When Shida required medical care during childbirth and later, her family had no financial or social resources. The medical and funeral expenses for Shida and her baby were borrowed from the bhatta owner, adding to the family’s never-ending debt.

Zainab

Zainab, aged 20, also belonged to the Kammi caste, although she was married into a very poor Mianne caste, which is just slightly above the Kammis in status. She lived in an extended marital family outside of her own biradari that included her husband Salim, his mother, his brother, and his sister Ayesha. Approximately six months into the pregnancy, Ayesha kicked Zainab in the abdomen and threw her out of the house. A few hours later, Zainab delivered twin girls who died soon afterwards. Zainab died the next morning, eight hours after the delivery. According to Salim’s mother, Zainab was pale, sweating and limp, and she “just slipped away.” Although the marital family denied there had been any vaginal bleeding, the neighbors said the bed was soaked with blood when Zainab’s body was taken away.

At no stage was Zainab taken to a health facility; no healthcare provider other than a minimally--trained village-based lady health worker was consulted for childbirth, and no one was called between the delivery and Zainab’s death. The family never directly said that they did not seek medical care; we had to probe carefully to confirm that no one was consulted, as the family members were very reticent about discussing these choices. Their narratives were primarily centered on questioning why Zainab died when there was ‘nothing wrong with her’. They were also reluctant to discuss Ayesha’s violence and the role it played in the deaths of Zainab and her babies. Their narratives were devoid of any self-questioning, although the reticence about discussing key events suggests they were aware of it. The neighbors were more forthcoming about injustices meted out to Zainab, primarily in the context of sasural-bahu (marital family-daughter-in-law) relations but even they did not make the links between the beating and subsequent death. A maternal death inquiry too did not identify the prior violence.

Clearly, seeking medical care for Zainab would have incurred financial costs that were not considered justified for a number of reasons. Her husband does not work and never provided for Zainab. Her natal family was also very poor. Since this was an exogamous marriage, her natal family could not advocate on her behalf. All these factors located Zainab in a very weak position structurally and therefore extremely vulnerable to harassment by her marital family.

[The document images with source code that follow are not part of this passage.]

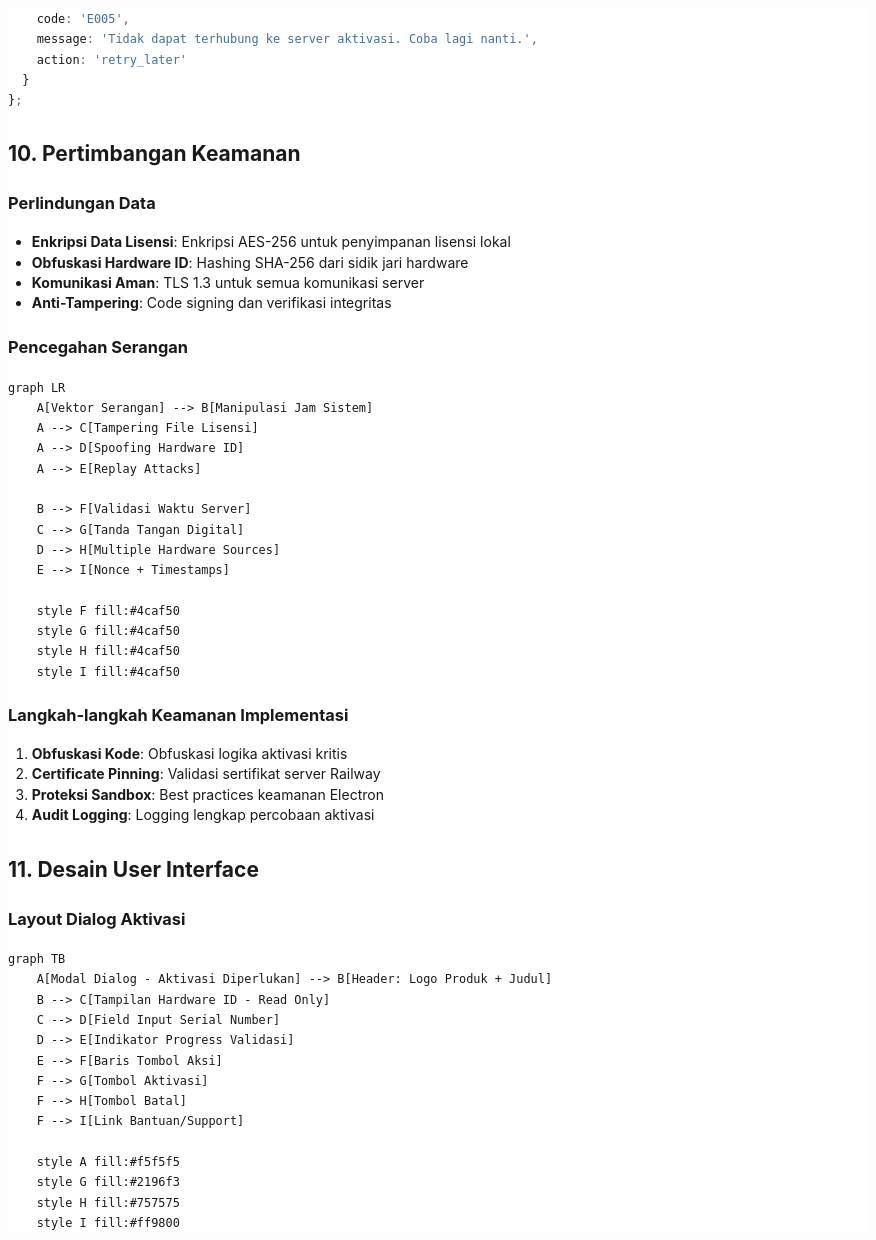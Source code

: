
```javascript
    code: 'E005',
    message: 'Tidak dapat terhubung ke server aktivasi. Coba lagi nanti.',
    action: 'retry_later'
  }
};
```

## 10. Pertimbangan Keamanan

### Perlindungan Data
- **Enkripsi Data Lisensi**: Enkripsi AES-256 untuk penyimpanan lisensi lokal
- **Obfuskasi Hardware ID**: Hashing SHA-256 dari sidik jari hardware
- **Komunikasi Aman**: TLS 1.3 untuk semua komunikasi server
- **Anti-Tampering**: Code signing dan verifikasi integritas

### Pencegahan Serangan
```mermaid
graph LR
    A[Vektor Serangan] --> B[Manipulasi Jam Sistem]
    A --> C[Tampering File Lisensi]
    A --> D[Spoofing Hardware ID]
    A --> E[Replay Attacks]
    
    B --> F[Validasi Waktu Server]
    C --> G[Tanda Tangan Digital]
    D --> H[Multiple Hardware Sources]
    E --> I[Nonce + Timestamps]
    
    style F fill:#4caf50
    style G fill:#4caf50  
    style H fill:#4caf50
    style I fill:#4caf50
```

### Langkah-langkah Keamanan Implementasi
1. **Obfuskasi Kode**: Obfuskasi logika aktivasi kritis
2. **Certificate Pinning**: Validasi sertifikat server Railway
3. **Proteksi Sandbox**: Best practices keamanan Electron
4. **Audit Logging**: Logging lengkap percobaan aktivasi

## 11. Desain User Interface

### Layout Dialog Aktivasi
```mermaid
graph TB
    A[Modal Dialog - Aktivasi Diperlukan] --> B[Header: Logo Produk + Judul]
    B --> C[Tampilan Hardware ID - Read Only]
    C --> D[Field Input Serial Number]
    D --> E[Indikator Progress Validasi]
    E --> F[Baris Tombol Aksi]
    F --> G[Tombol Aktivasi]
    F --> H[Tombol Batal]
    F --> I[Link Bantuan/Support]
    
    style A fill:#f5f5f5
    style G fill:#2196f3
    style H fill:#757575
    style I fill:#ff9800
```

The social order of the village

Our research revealed the existence of a hierarchal caste system that underpinned chronic poverty and provided some insight into the underlying social and economic dynamics that prevented Shida and Zainab from accessing care that was otherwise physically available. The pivotal social institution of our field site is a kin-group called a biradari. Consisting of a group of households linked by blood, it also constitutes a social, economic and political unit of the village. Members of a biradari adhere quite closely to the basic rules set forth by the rules governing the kinship group. Nonetheless, the biradaris are not necessarily harmonious structures; loyalties, solidarity, and animosity can all exist within the same biradari at different times. The close relationships provide the basis for mutual support and cousins are natural allies against any external threat, but in the absence of that, rivalry over the common grandfather’s land provides the basis for bitter, sometimes violent, conflict.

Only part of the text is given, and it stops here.